3.2. la violazione di legge ed in particolare dell’articolo 41 c.p. Invero il giudice di merito aveva disposto l’inoltro degli atti al P.M., per procedere eventualmente nei confronti del progettista e costruttore della pompa, in ragione del fatto che la valvola di blocco non era protetta e quindi era vulnerabile durante l’uso del braccio in occasione di urti accidentali. Ebbene tale circostanza, lungi dall’essere una concausa del sinistro, era l’unica e determinante causa dell’infortunio mortale, come tale idonea ad interrompere il nesso eziologico tra la condotta dell’imputato e l’evento, degradando l’agire del Fr. ad occasione ma non a causa del sinistro.
DIRITTO
4. Il primo motivo di censura è infondato.
Ha lamentato il ricorrente che l’evento verificatosi non era prevedibile e che le norme cautelari violate non erano finalizzate a prevenire l’evento verificatosi (rottura della valvola con conseguente caduta del braccio della gru), ma ad evitare i rischi che l’urto del braccio meccanico contro ostacoli provocasse la caduta di detti ostacoli (es. ponteggi) o persone ovvero si determinasse la rottura del braccio stesso.
Orbene, va ricordato che la oggettiva violazione della regola cautelare da sola non basta ad integrare la colpa penalmente rilevante, essendo necessaria la prevedibilità dell’evento che fornisce una connotazione soggettiva e non solo normativa a tale elemento costitutivo del reato.
Perché versi in colpa è necessario quindi che l’agente non solo violi una norma cautelare, ma che possa prevedere (con valutazione effettuata ex ante) che detta violazione possa provocare un determinato evento.
Il problema che si pone è stabilire quale sia il parametro a cui rifarsi per valutare la prevedibilità. In tale caso il punto di riferimento è la figura del c.d. agente modello, non inteso come l’uomo medio, in quanto la pretesa della sua diligenza deve essere rapportata al tipo di attività da svolgere ed all’onere, come nel caso che ci occupa, di informarsi sui rischi della sua attività.

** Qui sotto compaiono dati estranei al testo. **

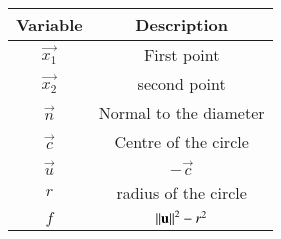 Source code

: \begin{tabular}[12pt]{ |c|c|}
    \hline
    \textbf{Variable} & \textbf{Description}\\ 
    \hline
    $\vec{x_1}$ & First point\\
    \hline
    $\vec{x_2}$ & second point\\
    \hline
    $\vec{n}$ & Normal to the diameter\\
    \hline
    $\vec{c}$ & Centre of the circle\\
    \hline
    $\vec{u}$ & $-\vec{c}$\\
    \hline
    $r$ & radius of the circle\\
    \hline
    $f$ & $\left\lVert\mathbf{u}\right\rVert^2-r^2$\\
    \hline
    \end{tabular}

Ciò premesso, la giurisprudenza consolidata di questa Corte di legittimità ha statuito che ai fini del giudizio di prevedibilità, deve aversi riguardo alla potenziale idoneità della condotta a provocare danni, ma non necessita che l’agente si prefiguri lo specifico evento concretamente poi verificatosi (cass. 4, 5919/1991, Rezza; Cass. 4, 5037/2000, Camposano; Cass. 4, 21513/09, Stocchi). Più specificamente è stato affermato che “In tema di delitti colposi, nel giudizio di “prevedibilità”, richiesto per la configurazione della colpa, va considerata anche la sola possibilità per il soggetto di rappresentarsi una categoria di danni sia pure indistinta potenzialmente derivante dal suo agire, tale che avrebbe dovuto convincerlo ad astenersi o ad adottare più sicure regole di prevenzione: in altri termini, ai fini del giudizio di prevedibilità, deve aversi riguardo alla potenziale idoneità della condotta a dar vita ad una situazione di danno e non anche alla specifica rappresentazione “ex ante” dell’evento dannoso, quale si è concretamente verificato in tutta la sua gravità ed estensione” (Cass. Sez. 4, Sentenza n. 4675 del 17/05/2006 Ud. (dep. 06/02/2007), Bartalini, Rv. 235660).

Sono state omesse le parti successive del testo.